Tras el acuerdo con las Farc, muchos esperaban que el país entrara en una etapa distinta. Sin embargo, el surgimiento de disidencias y nuevas estructuras ilegales demostró que la paz —sin presencia real del Estado y cuando goza del oxígeno que la alimenta, como son el narcotráfico y la explotación ilegal del oro— se queda en un papel bien redactado. En ese escenario, nombres como el de Marcos Calarcá vuelven al debate público, no como símbolo de transición, sino como recordatorio incómodo de que, incluso en medio de conversaciones, continúan los proyectos armados y el crecimiento en hombres y en armas, como ya lo vimos en el pasado.
Las razones de este fenómeno son conocidas, casi repetidas hasta el cansancio, pero no por ello resueltas. La pobreza sigue empujando a miles de jóvenes hacia cualquier alternativa que prometa ingresos o protección. La ausencia del Estado en amplias zonas del país deja a comunidades enteras a merced de quienes sí ejercen control, aunque sea por la vía de la intimidación. A esto se suma el engaño: promesas de poder, pertenencia o reconocimiento que resultan especialmente seductoras en contextos donde las oportunidades son escasas.
El resultado es devastador. No solo se vulneran los derechos de los menores, sino que se compromete el futuro mismo del país. Cada joven reclutado es un proyecto de vida interrumpido, una posibilidad menos de construir una sociedad distinta.
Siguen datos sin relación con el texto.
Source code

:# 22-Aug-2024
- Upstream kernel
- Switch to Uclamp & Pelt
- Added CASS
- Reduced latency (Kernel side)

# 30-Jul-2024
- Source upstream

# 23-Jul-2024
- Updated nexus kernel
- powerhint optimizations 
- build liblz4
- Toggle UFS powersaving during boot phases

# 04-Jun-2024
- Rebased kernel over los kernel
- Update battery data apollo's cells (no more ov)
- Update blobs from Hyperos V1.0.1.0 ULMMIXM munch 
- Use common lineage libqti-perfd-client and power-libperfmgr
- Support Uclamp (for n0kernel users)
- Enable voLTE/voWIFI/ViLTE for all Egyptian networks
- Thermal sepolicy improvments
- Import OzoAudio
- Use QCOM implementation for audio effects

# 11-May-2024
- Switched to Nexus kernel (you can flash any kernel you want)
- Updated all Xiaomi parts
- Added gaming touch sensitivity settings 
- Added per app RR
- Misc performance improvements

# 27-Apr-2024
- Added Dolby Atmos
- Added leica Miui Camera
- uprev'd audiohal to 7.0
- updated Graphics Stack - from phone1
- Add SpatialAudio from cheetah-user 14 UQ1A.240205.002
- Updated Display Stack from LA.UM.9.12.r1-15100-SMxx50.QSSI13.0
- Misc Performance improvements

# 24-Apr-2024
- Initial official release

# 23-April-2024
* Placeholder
Por eso, cuando el reclutamiento persiste —e incluso se expande— en medio de procesos de paz, la pregunta deja de ser retórica: ¿de qué paz estamos hablando? Esta es la muletilla de un gobierno que solo hace promesas y gasta el presupuesto que con tanto esfuerzo hemos creado los colombianos.
Colombia no puede seguir repitiendo este ciclo donde las negociaciones avanzan en los centros de poder, mientras en las periferias la guerra se recicla con nuevos nombres y los mismos métodos. Ignorar el reclutamiento de menores, o tratarlo como un daño colateral, es aceptar que la historia continúe escribiéndose sobre las mismas víctimas de siempre.
Esto constituye una violación muy grave de los derechos humanos, por lo que el mundo multilateral debe proceder a poner los correctivos necesarios y capturar a los verdaderos responsables, estén donde estén. El mundo no puede ser cómplice, y los colombianos de bien esperan la pronta sanción.